Search code examples
c#binary-treeparent

Binary trees FindParent method doesn't seem to work

Here is my BNode class

class BNode
{
    public int number;
    public BNode left;
    public BNode right;
    public BNode(int number)
    {
        this.number = number;
    }
}

And here is my implementation of FindParent method in BTree class

 public BNode FindParent(BNode BNode, BNode searchNode)
    {
        if (searchNode.left == BNode || searchNode.right == BNode)
        {
            return searchNode;
        }
        if (searchNode.left != null)
        {
            return (FindParent(BNode, searchNode.left));
        }
        if (searchNode.right != null)
        {
            return (FindParent(BNode, searchNode.right));
        }
        return null;
    }

Here is how i call it 

    BNode bnodeFound = btree.Find(18);
    BNode bparent = btree.FindParent(bnodeFound, btree.rootNode);

And here is how the tree looks like

It returns null always, except when the number is the first root from the trees root. What i also found trough debugging is that it goes to the left-most root, checks that it has no right root and then returns null.
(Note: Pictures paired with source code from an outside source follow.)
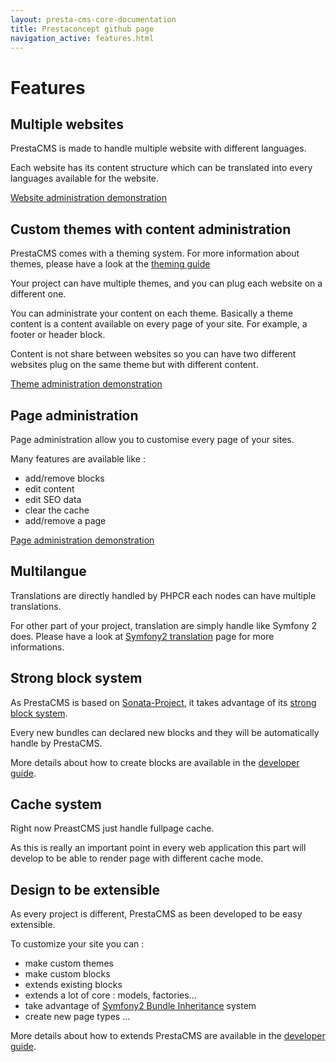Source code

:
 ```yaml
---
layout: presta-cms-core-documentation
title: Prestaconcept github page
navigation_active: features.html
---
```


# Features


## Multiple websites

PrestaCMS is made to handle multiple website with different languages.

Each website has its content structure which can be translated into every languages available for the website.

[Website administration demonstration][8]

## Custom themes with content administration

PrestaCMS comes with a theming system. For more information about themes, please have a look at the [theming guide][1]

Your project can have multiple themes, and you can plug each website on a different one.

You can administrate your content on each theme. Basically a theme content is a content available on every page of your site.
For example, a footer or header block.

Content is not share between websites so you can have two different websites plug on the same theme but with different content.

[Theme administration demonstration][9]

## Page administration

Page administration allow you to customise every page of your sites.

Many features are available like :

- add/remove blocks
- edit content
- edit SEO data
- clear the cache
- add/remove a page

[Page administration demonstration][10]

## Multilangue

Translations are directly handled by PHPCR each nodes can have multiple translations.

For other part of your project, translation are simply handle like Symfony 2 does.
Please have a look at [Symfony2 translation][2] page for more informations.

## Strong block system

As PrestaCMS is based on [Sonata-Project][3], it takes advantage of its [strong block system][4].

Every new bundles can declared new blocks and they will be automatically handle by PrestaCMS.

More details about how to create blocks are available in the [developer guide][5].


## Cache system

Right now PreastCMS just handle fullpage cache.

As this is really an important point in every web application this part will develop to be able to render page with
different cache mode.


## Design to be extensible

As every project is different, PrestaCMS as been developed to be easy extensible.

To customize your site you can :

- make custom themes
- make custom blocks
- extends existing blocks
- extends a lot of core : models, factories...
- take advantage of [Symfony2 Bundle Inheritance][6] system
- create new page types
...

More details about how to extends PrestaCMS are available in the [developer guide][7].



[1]: /presta-cms-core/theming-guide/index.html
[2]: http://symfony.com/doc/current/book/translation.html
[3]: http://sonata-project.org/bundles/
[4]: http://sonata-project.org/bundles/block/master/doc/index.html
[5]: /presta-cms-core/developer-guide/block.html
[6]: http://symfony.com/doc/current/cookbook/bundles/inheritance.html
[7]: /presta-cms-core/developer-guide/extending.html
[8]: http://sandbox.prestacms.fr/admin/presta/cmscore/website/list
[9]: http://sandbox.prestacms.fr/admin/cms/theme/edit/creative
[10]: http://sandbox.prestacms.fr/admin/cms/page/edit?locale=en&_locale=&website=%2Fwebsite%2Fsandbox&id=website%2Fsandbox%2Fmenu%2Fmain%2Fhome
Have tried to figure out this, but to no success. I use similiar way to find a number in the tree, and that works for finding 18.

Solution

  • When you call FindParent() recursively each time for the left node (when it is not null), you are returning it directly which means the FindParent() for the right node will never be called. 
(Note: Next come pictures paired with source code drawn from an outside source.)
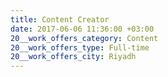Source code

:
 ```yaml
---
title: Content Creator
date: 2017-06-06 11:36:00 +03:00
20__work_offers_category: Content
20__work_offers_type: Full-time
20__work_offers_city: Riyadh
---
```


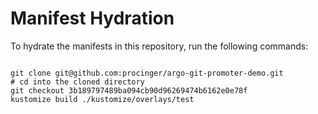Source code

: 
# Manifest Hydration

To hydrate the manifests in this repository, run the following commands:

```shell

git clone git@github.com:procinger/argo-git-promoter-demo.git
# cd into the cloned directory
git checkout 3b189797489ba094cb90d96269474b6162e0e78f
kustomize build ./kustomize/overlays/test
```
    // Assume we run this for the root node
if (searchNode.left != null)
{
    // If left node is not null, then it tries to find in left subtree only
    // Since it returns directly, whether found or not-found it WILL NOT
    // search in right sub-tree
    return (FindParent(BNode, searchNode.left));
}

// Unreachable code if left is not NULL
if (searchNode.right != null)
{
    return (FindParent(BNode, searchNode.right));
}

    To fix you can remove the return statement and instead check if it is still not found.

    if (searchNode.left != null)
{
    var found = (FindParent(BNode, searchNode.left));
    // Return if found, else continue to check in right
    if (found != null) return found;
}

// Checks in right sub-tree if not found in left subtree
if (searchNode.right != null)
{
    // While checking in right sub-tree, then return irrespective of whether
    // it was found or not found, since there aren't any more places to check
    return (FindParent(BNode, searchNode.right));
}